UK teachers said yesterday that the only way to tackle cyber bullying in schools is to close websites such as YouTube, which encourage such behaviour.

Speaking at the Professional Association of Teachers (PAT) annual conference yesterday, Kirsti Paterson of the Highland & Western Isles Federation SEC Committee, said that bullying had transcended the playground and moved into the digital realm.

"As we move further into the 21st century, we are also recognising a new form of bullying, manifesting itself in the misuse of mobile phones.

The majority of young people possess the newest and most hi-tech gadgets, increasing digital interaction. Such technological advance has also brought the threat to which I make reference in my motion – cyber bullying."

Paterson said that cyber bullying ranged from texting threatening messages to using camera and videophones to take pictures without permission. She said that such videos have been discovered on the YouTube website.
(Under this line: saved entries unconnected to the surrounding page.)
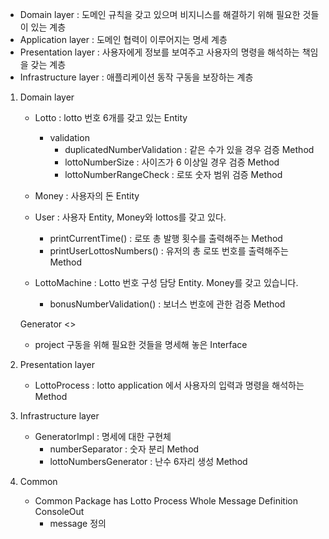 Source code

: - Domain layer : 도메인 규칙을 갖고 있으며 비지니스를 해결하기 위해 필요한 것들이 있는 계층
- Application layer : 도메인 협력이 이루어지는 명세 계층
- Presentation layer : 사용자에게 정보를 보여주고 사용자의 명령을 해석하는 책임을 갖는 계층
- Infrastructure layer : 애플리케이션 동작 구동을 보장하는 계층

1. Domain layer
   - Lotto : lotto 번호 6개를 갖고 있는 Entity
     - validation
       - duplicatedNumberValidation : 같은 수가 있을 경우 검증 Method
       - lottoNumberSize : 사이즈가 6 이상일 경우 검증 Method
       - lottoNumberRangeCheck : 로또 숫자 범위 검증 Method
   - Money : 사용자의 돈 Entity
   - User : 사용자 Entity, Money와 lottos를 갖고 있다.
     - printCurrentTime() : 로또 총 발행 횟수를 출력해주는 Method
     - printUserLottosNumbers() : 유저의 총 로또 번호를 출력해주는 Method

   - LottoMachine : Lotto 번호 구성 담당 Entity. Money를 갖고 있습니다.
     - bonusNumberValidation() : 보너스 번호에 관한 검증 Method

   Generator <<Interface>>
   - project 구동을 위해 필요한 것들을 명세해 놓은 Interface 

2. Presentation layer
   - LottoProcess : lotto application 에서 사용자의 입력과 명령을 해석하는 Method

3. Infrastructure layer
   
   - GeneratorImpl : 명세에 대한 구현체
     - numberSeparator : 숫자 분리 Method
     - lottoNumbersGenerator : 난수 6자리 생성 Method

4. Common
   - Common Package has Lotto Process Whole Message Definition
   ConsoleOut
     - message 정의
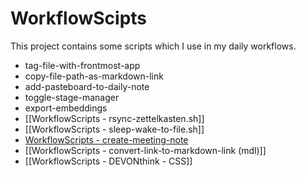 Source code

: # WorkflowScipts

This project contains some scripts which I use in my daily workflows. 

- tag-file-with-frontmost-app
- copy-file-path-as-markdown-link
- add-pasteboard-to-daily-note
- toggle-stage-manager
- export-embeddings
- [[WorkflowScripts - rsync-zettelkasten.sh]]
- [[WorkflowScripts - sleep-wake-to-file.sh]]
- [WorkflowScripts - create-meeting-note](WorkflowScripts%20-%20Create%20Meeting%20Note.md)
- [[WorkflowScripts - convert-link-to-markdown-link (mdl)]]
- [[WorkflowScripts - DEVONthink - CSS]]

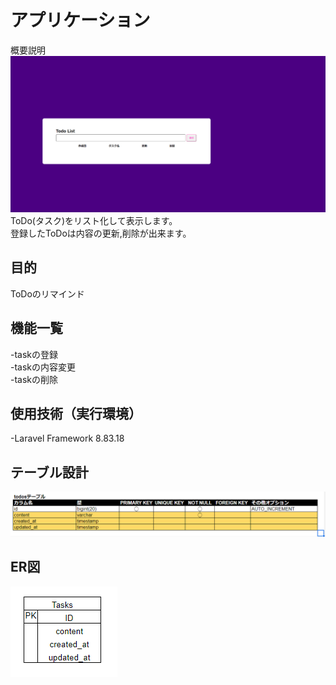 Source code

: # アプリケーション
概要説明
![Top Page](無題.png)
ToDo(タスク)をリスト化して表示します。<br>
登録したToDoは内容の更新,削除が出来ます。

## 目的
ToDoのリマインド

## 機能一覧
-taskの登録<br>
-taskの内容変更<br>
-taskの削除

## 使用技術（実行環境）
-Laravel Framework 8.83.18

## テーブル設計
![table](tables.png)

## ER図
![ER図](ERdiagram.png)
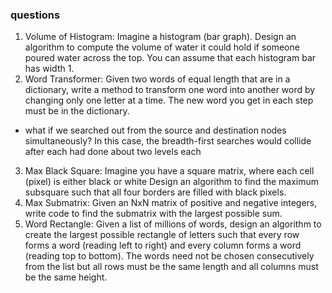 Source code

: ### questions
1. Volume of Histogram: Imagine a histogram (bar graph). Design an algorithm to compute the
  volume of water it could hold if someone poured water across the top. You can assume that each
  histogram bar has width 1.
2. Word Transformer: Given two words of equal length that are in a dictionary, write a method to
  transform one word into another word by changing only one letter at a time. The new word you get
  in each step must be in the dictionary.
  * what if we searched out from the source and destination nodes simultaneously? In this case, the
    breadth-first searches would collide after each had done about two levels each
3. Max Black Square: Imagine you have a square matrix, where each cell (pixel) is either black or white
  Design an algorithm to find the maximum subsquare such that all four borders are filled with black
  pixels.
4. Max Submatrix: Given an NxN matrix of positive and negative integers, write code to find the
  submatrix with the largest possible sum.
5. Word Rectangle: Given a list of millions of words, design an algorithm to create the largest possible
  rectangle of letters such that every row forms a word (reading left to right) and every column forms
  a word (reading top to bottom). The words need not be chosen consecutively from the list but all
  rows must be the same length and all columns must be the same height. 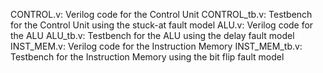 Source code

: CONTROL.v: Verilog code for the Control Unit
CONTROL_tb.v: Testbench for the Control Unit using the stuck-at fault model
ALU.v: Verilog code for the ALU
ALU_tb.v: Testbench for the ALU using the delay fault model
INST_MEM.v: Verilog code for the Instruction Memory
INST_MEM_tb.v: Testbench for the Instruction Memory using the bit flip fault model
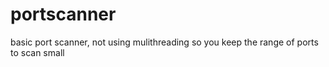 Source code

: # portscanner
basic port scanner, not using mulithreading so you keep the range of ports to scan small
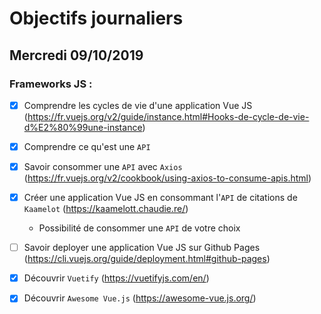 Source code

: # Objectifs journaliers

## Mercredi 09/10/2019


### Frameworks JS : 

  * [x] Comprendre les cycles de vie d'une application Vue JS
    (https://fr.vuejs.org/v2/guide/instance.html#Hooks-de-cycle-de-vie-d%E2%80%99une-instance)

  * [x] Comprendre ce qu'est une `API`

  * [x] Savoir consommer une `API` avec `Axios`
    (https://fr.vuejs.org/v2/cookbook/using-axios-to-consume-apis.html)

  * [x] Créer une application Vue JS en consommant l'`API` de citations de `Kaamelot` (https://kaamelott.chaudie.re/)
    * Possibilité de consommer une `API` de votre choix

  * [ ] Savoir deployer une application Vue JS sur Github Pages
    (https://cli.vuejs.org/guide/deployment.html#github-pages)

  * [x] Découvrir `Vuetify` (https://vuetifyjs.com/en/)

  * [x] Découvrir `Awesome Vue.js` (https://awesome-vue.js.org/)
Meanwhile access to internet sites such as Rate My Teacher is also being used by pupils to make hurtful and offensive comments about school staff.

In one incident, pictures of a staff member were taken during a class lesson and posted on a website, with the accompanying caption: "YOU ARE DEAD".

In another, a pupil put derogatory comments about another pupil on a website but portrayed it as though it was a staff member who had published the offensive remarks.

"Nowhere is safe from cyber bullying. It can carry on 24/7 through mobile phones and in multiple forms online. Remarks, images posted online can be easily copied and can be present on line in many places. To quote our general secretary, Philip Parkin, 'Cyber bullying is an invasion of privacy from which it can be difficult to escape'," Paterson said.

In the short term, Paterson proposed the closure of sites encouraging the cyber bullying but in the long term, she said authorities and schools must have policies encouraging responsible and safe behaviour online.

According to a recent study carried out by Goldsmiths University, between a fifth and quarter of students surveyed had been a victim of cyber bullying at least once over recent months.